Problem to solve: Within the entries below, find the portion that opens with the line containing "outperform the Standard AL" and closes with the line containing "amount of data required with". Retype that portion exactly and only.

Document images with source code:

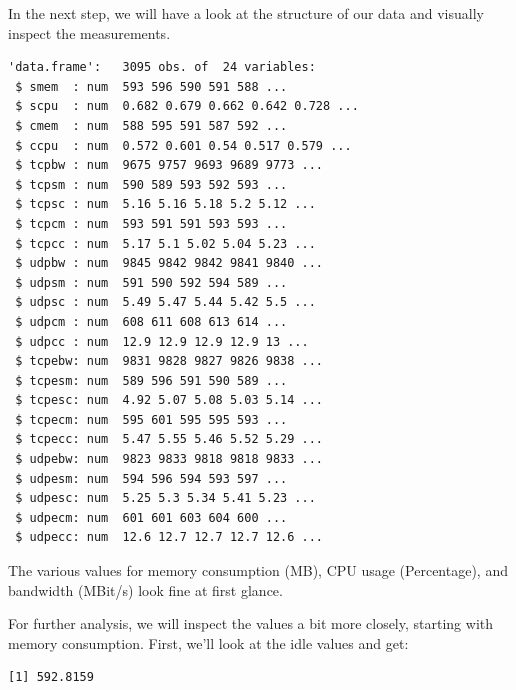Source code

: In the next step, we will have a look at the structure of our data and
visually inspect the measurements.

\begin{Shaded}
\begin{Highlighting}[]
\end{Highlighting}
\end{Shaded}

\begin{verbatim}
'data.frame':   3095 obs. of  24 variables:
 $ smem  : num  593 596 590 591 588 ...
 $ scpu  : num  0.682 0.679 0.662 0.642 0.728 ...
 $ cmem  : num  588 595 591 587 592 ...
 $ ccpu  : num  0.572 0.601 0.54 0.517 0.579 ...
 $ tcpbw : num  9675 9757 9693 9689 9773 ...
 $ tcpsm : num  590 589 593 592 593 ...
 $ tcpsc : num  5.16 5.16 5.18 5.2 5.12 ...
 $ tcpcm : num  593 591 591 593 593 ...
 $ tcpcc : num  5.17 5.1 5.02 5.04 5.23 ...
 $ udpbw : num  9845 9842 9842 9841 9840 ...
 $ udpsm : num  591 590 592 594 589 ...
 $ udpsc : num  5.49 5.47 5.44 5.42 5.5 ...
 $ udpcm : num  608 611 608 613 614 ...
 $ udpcc : num  12.9 12.9 12.9 12.9 13 ...
 $ tcpebw: num  9831 9828 9827 9826 9838 ...
 $ tcpesm: num  589 596 591 590 589 ...
 $ tcpesc: num  4.92 5.07 5.08 5.03 5.14 ...
 $ tcpecm: num  595 601 595 595 593 ...
 $ tcpecc: num  5.47 5.55 5.46 5.52 5.29 ...
 $ udpebw: num  9823 9833 9818 9818 9833 ...
 $ udpesm: num  594 596 594 593 597 ...
 $ udpesc: num  5.25 5.3 5.34 5.41 5.23 ...
 $ udpecm: num  601 601 603 604 600 ...
 $ udpecc: num  12.6 12.7 12.7 12.7 12.6 ...
\end{verbatim}

The various values for memory consumption (MB), CPU usage (Percentage), and
bandwidth (MBit/s) look fine at first glance.

For further analysis, we will inspect the values a bit more
closely, starting with memory consumption. First, we'll look at the idle values and get:

\begin{Shaded}
\begin{Highlighting}[]
\SpecialCharTok{\$}
\end{Highlighting}
\end{Shaded}

\begin{verbatim}
[1] 592.8159
\end{verbatim}

\begin{Shaded}
\begin{Highlighting}[]
\SpecialCharTok{\$}
\end{Highlighting}
\end{Shaded}

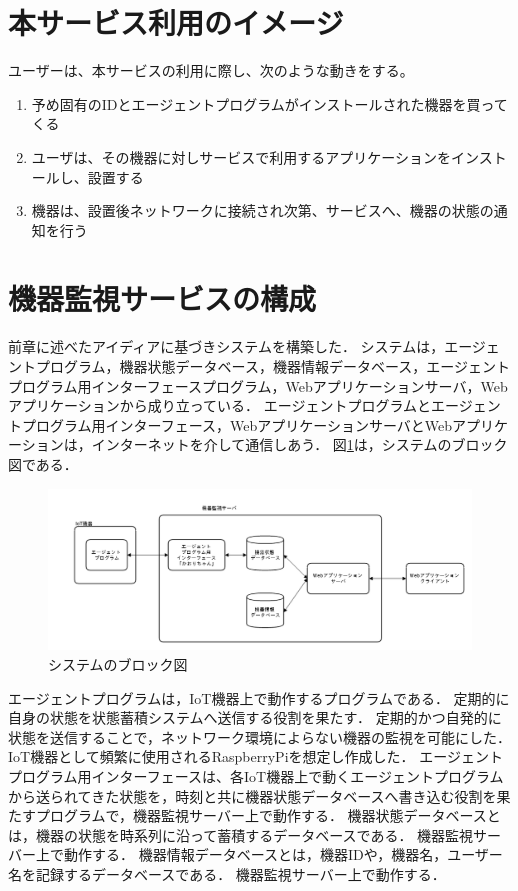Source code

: \section{本サービス利用のイメージ}
ユーザーは、本サービスの利用に際し、次のような動きをする。
\begin{enumerate}
\item 予め固有のIDとエージェントプログラムがインストールされた機器を買ってくる
\item ユーザは、その機器に対しサービスで利用するアプリケーションをインストールし、設置する
\item 機器は、設置後ネットワークに接続され次第、サービスへ、機器の状態の通知を行う
\end{enumerate}



\section{機器監視サービスの構成}
前章に述べたアイディアに基づきシステムを構築した．
システムは，エージェントプログラム，機器状態データベース，機器情報データベース，エージェントプログラム用インターフェースプログラム，Webアプリケーションサーバ，Webアプリケーションから成り立っている．
エージェントプログラムとエージェントプログラム用インターフェース，WebアプリケーションサーバとWebアプリケーションは，インターネットを介して通信しあう．
図\ref{fig:blockdiagram}は，システムのブロック図である．
\medskip

\begin{figure}[htbp]
\includegraphics[width=16cm]{images/blockdiagram2.png}
\caption{システムのブロック図}
\label{fig:blockdiagram}
\end{figure}

エージェントプログラムは，IoT機器上で動作するプログラムである．
定期的に自身の状態を状態蓄積システムへ送信する役割を果たす．
定期的かつ自発的に状態を送信することで，ネットワーク環境によらない機器の監視を可能にした．
IoT機器として頻繁に使用されるRaspberryPiを想定し作成した．
エージェントプログラム用インターフェースは、各IoT機器上で動くエージェントプログラムから送られてきた状態を，時刻と共に機器状態データベースへ書き込む役割を果たすプログラムで，機器監視サーバー上で動作する．
機器状態データベースとは，機器の状態を時系列に沿って蓄積するデータベースである．
機器監視サーバー上で動作する．
機器情報データベースとは，機器IDや，機器名，ユーザー名を記録するデータベースである．
機器監視サーバー上で動作する．
\medskip

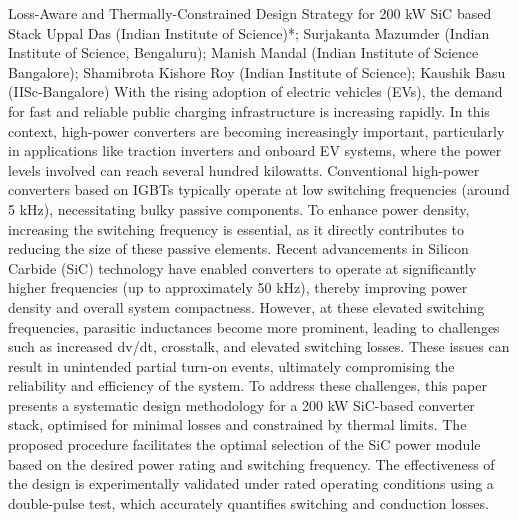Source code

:\begin{abstract_online}
	{Loss-Aware and Thermally-Constrained Design Strategy for 200 kW SiC based Stack}
	{Uppal Das (Indian Institute of Science)*; Surjakanta Mazumder (Indian Institute of Science, Bengaluru); Manish Mandal (Indian Institute of Science Bangalore); Shamibrota Kishore Roy (Indian Institute of Science); Kaushik Basu (IISc-Bangalore)}
	{}
	{}
	With the rising adoption of electric vehicles (EVs), the demand for fast and reliable public charging infrastructure is increasing rapidly. In this context, high-power converters are becoming increasingly important, particularly in applications like traction inverters and onboard EV systems, where the power levels involved can reach several hundred kilowatts. Conventional high-power converters based on IGBTs typically operate at low switching frequencies (around 5 kHz), necessitating bulky passive components. To enhance power density, increasing the switching frequency is essential, as it directly contributes to reducing the size of these passive elements. Recent advancements in Silicon Carbide (SiC) technology have enabled converters to operate at significantly higher frequencies (up to approximately 50 kHz), thereby improving power density and overall system compactness. However, at these elevated switching frequencies, parasitic inductances become more prominent, leading to challenges such as increased dv/dt, crosstalk, and elevated switching losses. These issues can result in unintended partial turn-on events, ultimately compromising the reliability and efficiency of the system. To address these challenges, this paper presents a systematic design methodology for a 200 kW SiC-based converter stack, optimised for minimal losses and constrained by thermal limits. The proposed procedure facilitates the optimal selection of the SiC power module based on the desired power rating and switching frequency. The effectiveness of the design is experimentally validated under rated operating conditions using a double-pulse test, which accurately quantifies switching and conduction losses.
\end{abstract_online}


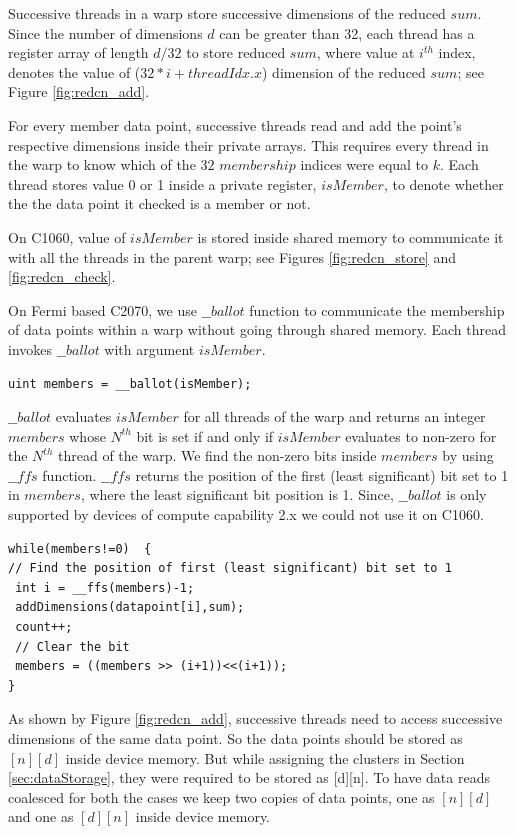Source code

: Successive threads in a warp store successive dimensions of the reduced $sum$. Since the number of dimensions $d$ can be greater than 32, each thread has a register array of length $d/32$ to store reduced $sum$, where value at $i^{th}$ index, denotes the value of ($32*i+threadIdx.x$) dimension of the reduced $sum$; see Figure \ref{fig:redcn_add}. 

For every member data point, successive threads read and add the point's respective dimensions inside their private arrays.
This requires every thread in the warp to know which of the $32$ $membership$ indices were equal to $k$. Each thread stores value 0 or 1 inside a private register, $isMember$, to denote whether the the data point it checked is a member or not.
 
On C1060, value of $isMember$ is stored inside shared memory to communicate it with all the threads in the parent warp; see Figures \ref{fig:redcn_store} and \ref{fig:redcn_check}.
 
On Fermi based C2070, we use $\_\_ballot$ function to communicate the membership of data points within a warp without going through shared memory. Each thread invokes $\_\_ballot$ with argument $isMember$.
\begin{lstlisting}[morekeywords={__ffs}]
uint members = __ballot(isMember);
\end{lstlisting}

$\_\_ballot$ evaluates $isMember$ for all threads of the warp and returns an integer $members$ whose $N^{th}$ bit is set if and only if $isMember$ evaluates to non-zero for the $N^{th}$ thread of the warp. We find the non-zero bits inside $members$ by using $\_\_ffs$ function. $\_\_ffs$ returns the position of the first (least significant) bit set to 1 in $members$, where the least significant bit position is 1. Since, $\_\_ballot$ is only supported by devices of compute capability 2.x we could not use it on C1060.
\begin{lstlisting}[morekeywords={__ffs}]
while(members!=0)  {
// Find the position of first (least significant) bit set to 1
 int i = __ffs(members)-1;
 addDimensions(datapoint[i],sum);
 count++;
 // Clear the bit
 members = ((members >> (i+1))<<(i+1));
}
\end{lstlisting}
    
As shown by Figure \ref{fig:redcn_add}, successive threads need to access successive dimensions of the same data point. So the data points should be stored as $[n][d]$ inside device memory. But while assigning the clusters in Section \ref{sec:dataStorage}, they were required to be stored as [d][n]. To have data reads coalesced for both the cases we keep two copies of data points, one as $[n][d]$ and one as $[d][n]$ inside device memory.

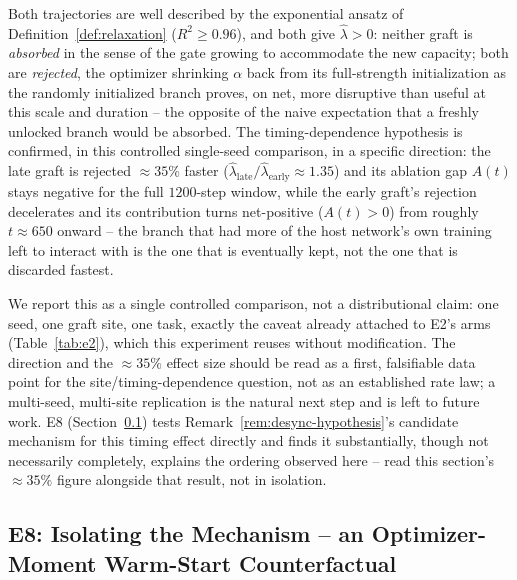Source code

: \documentclass[11pt,a4paper]{article}
\begin{document}
Both trajectories are well described by the exponential ansatz of Definition~\ref{def:relaxation}
($R^2 \geq 0.96$), and both give $\hat\lambda > 0$: neither graft is \emph{absorbed} in the sense
of the gate growing to accommodate the new capacity; both are \emph{rejected}, the optimizer
shrinking $\alpha$ back from its full-strength initialization as the randomly initialized branch
proves, on net, more disruptive than useful at this scale and duration -- the opposite of the naive
expectation that a freshly unlocked branch would be absorbed. The timing-dependence hypothesis is
confirmed, in this controlled single-seed comparison, in a specific direction: the late graft is
rejected $\approx 35\%$ faster ($\hat\lambda_{\mathrm{late}} / \hat\lambda_{\mathrm{early}} \approx 1.35$)
and its ablation gap $A(t)$ stays negative for the full $1200$-step window, while the early graft's
rejection decelerates and its contribution turns net-positive ($A(t) > 0$) from roughly $t \approx
650$ onward -- the branch that had more of the host network's own training left to interact with is
the one that is eventually kept, not the one that is discarded fastest.

We report this as a single controlled comparison, not a distributional claim: one seed, one graft
site, one task, exactly the caveat already attached to E2's arms (Table~\ref{tab:e2}), which this
experiment reuses without modification. The direction and the $\approx 35\%$ effect size should be
read as a first, falsifiable data point for the site/timing-dependence question, not as an
established rate law; a multi-seed, multi-site replication is the natural next step and is left to
future work. E8 (Section~\ref{sec:e8}) tests Remark~\ref{rem:desync-hypothesis}'s candidate
mechanism for this timing effect directly and finds it substantially, though not necessarily
completely, explains the ordering observed here -- read this section's $\approx 35\%$ figure
alongside that result, not in isolation.

\subsection{E8: Isolating the Mechanism -- an Optimizer-Moment Warm-Start Counterfactual}
\label{sec:e8}
\end{document}
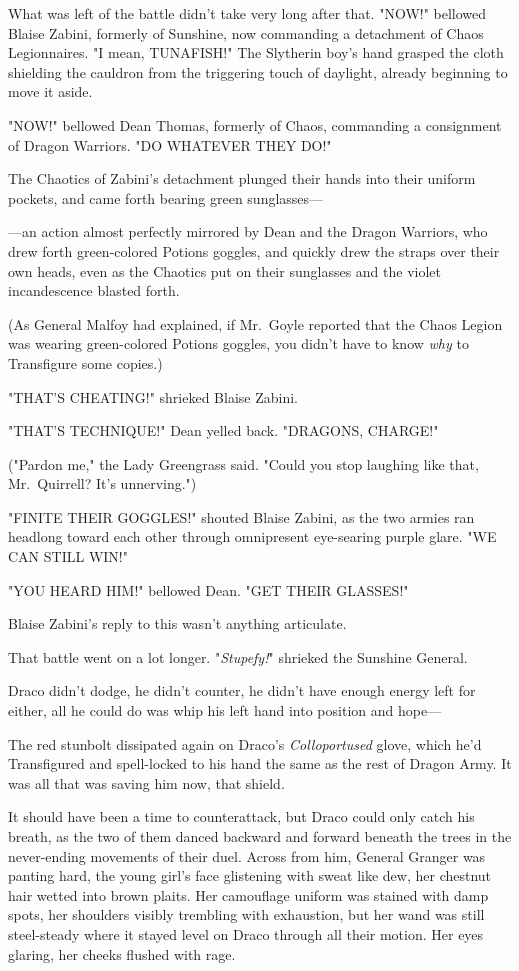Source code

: What was left of the battle didn't take very long after that.
\sbreak
"NOW!" bellowed Blaise Zabini, formerly of Sunshine, now commanding a
detachment of Chaos Legionnaires. "I mean, TUNAFISH!" The Slytherin boy's hand
grasped the cloth shielding the cauldron from the triggering touch of daylight,
already beginning to move it aside.

"NOW!" bellowed Dean Thomas, formerly of Chaos, commanding a consignment of
Dragon Warriors. "DO WHATEVER THEY DO!"

The Chaotics of Zabini's detachment plunged their hands into their uniform
pockets, and came forth bearing green sunglasses—

—an action almost perfectly mirrored by Dean and the Dragon Warriors, who
drew forth green-colored Potions goggles, and quickly drew the straps over
their own heads, even as the Chaotics put on their sunglasses and the violet
incandescence blasted forth.

(As General Malfoy had explained, if Mr.~Goyle reported that the Chaos Legion
was wearing green-colored Potions goggles, you didn't have to know \emph{why}
to Transfigure some copies.)

"THAT'S CHEATING!" shrieked Blaise Zabini.

"THAT'S TECHNIQUE!" Dean yelled back. "DRAGONS, CHARGE!"

("Pardon me," the Lady Greengrass said. "Could you stop laughing like that,
Mr.~Quirrell? It's unnerving.")

"FINITE THEIR GOGGLES!" shouted Blaise Zabini, as the two armies ran headlong
toward each other through omnipresent eye-searing purple glare. "WE CAN STILL
WIN!"

"YOU HEARD HIM!" bellowed Dean. "GET THEIR GLASSES!"

Blaise Zabini's reply to this wasn't anything articulate.

That battle went on a lot longer.
\sbreak
"\emph{Stupefy!}" shrieked the Sunshine General.

Draco didn't dodge, he didn't counter, he didn't have enough energy left for
either, all he could do was whip his left hand into position and hope—

The red stunbolt dissipated again on Draco's \emph{Colloportused} glove, which
he'd Transfigured and spell-locked to his hand the same as the rest of Dragon
Army. It was all that was saving him now, that shield.

It should have been a time to counterattack, but Draco could only catch his
breath, as the two of them danced backward and forward beneath the trees in the
never-ending movements of their duel. Across from him, General Granger was
panting hard, the young girl's face glistening with sweat like dew, her
chestnut hair wetted into brown plaits. Her camouflage uniform was stained with
damp spots, her shoulders visibly trembling with exhaustion, but her wand was
still steel-steady where it stayed level on Draco through all their motion. Her
eyes glaring, her cheeks flushed with rage.

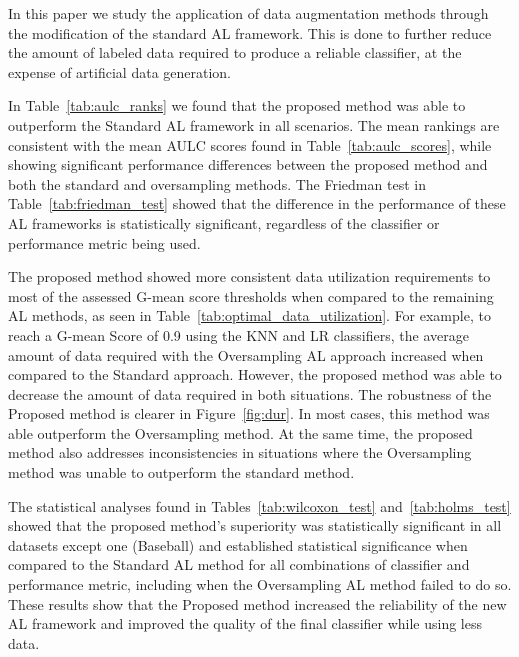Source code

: \documentclass[parskip=full]{scrartcl}
\begin{document}
In this paper we study the application of data augmentation methods through
the modification of the standard AL framework. This is done to further reduce
the amount of labeled data required to produce a reliable classifier, at the
expense of artificial data generation.

In Table~\ref{tab:aulc_ranks} we found that the proposed method was able to
outperform the Standard AL framework in all scenarios. The mean rankings are
consistent with the mean AULC scores found in Table~\ref{tab:aulc_scores},
while showing significant performance differences between the proposed method
and both the standard and oversampling methods. The Friedman test in
Table~\ref{tab:friedman_test} showed that the difference in the performance of
these AL frameworks is statistically significant, regardless of the
classifier or performance metric being used.

The proposed method showed more consistent data utilization requirements to
most of the assessed G-mean score thresholds when compared to the remaining AL
methods, as seen in Table~\ref{tab:optimal_data_utilization}. For example, to
reach a G-mean Score of 0.9 using the KNN and LR classifiers, the average
amount of data required with the Oversampling AL approach increased when
compared to the Standard approach. However, the proposed method was able to
decrease the amount of data required in both situations. The robustness of the
Proposed method is clearer in Figure~\ref{fig:dur}. In most cases, this method
was able outperform the Oversampling method. At the same time, the
proposed method also addresses inconsistencies in situations where the
Oversampling method was unable to outperform the standard method.

The statistical analyses found in Tables~\ref{tab:wilcoxon_test}
and~\ref{tab:holms_test} showed that the proposed method's superiority was
statistically significant in all datasets except one (Baseball) and
established statistical significance when compared to the Standard AL method
for all combinations of classifier and performance metric, including when the
Oversampling AL method failed to do so. These results show that the Proposed
method increased the reliability of the new AL framework and improved the
quality of the final classifier while using less data.
\end{document}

Exercise result:
outperform the Standard AL framework in all scenarios. The mean rankings are
consistent with the mean AULC scores found in Table~\ref{tab:aulc_scores},
while showing significant performance differences between the proposed method
and both the standard and oversampling methods. The Friedman test in
Table~\ref{tab:friedman_test} showed that the difference in the performance of
these AL frameworks is statistically significant, regardless of the
classifier or performance metric being used.

The proposed method showed more consistent data utilization requirements to
most of the assessed G-mean score thresholds when compared to the remaining AL
methods, as seen in Table~\ref{tab:optimal_data_utilization}. For example, to
reach a G-mean Score of 0.9 using the KNN and LR classifiers, the average
amount of data required with the Oversampling AL approach increased when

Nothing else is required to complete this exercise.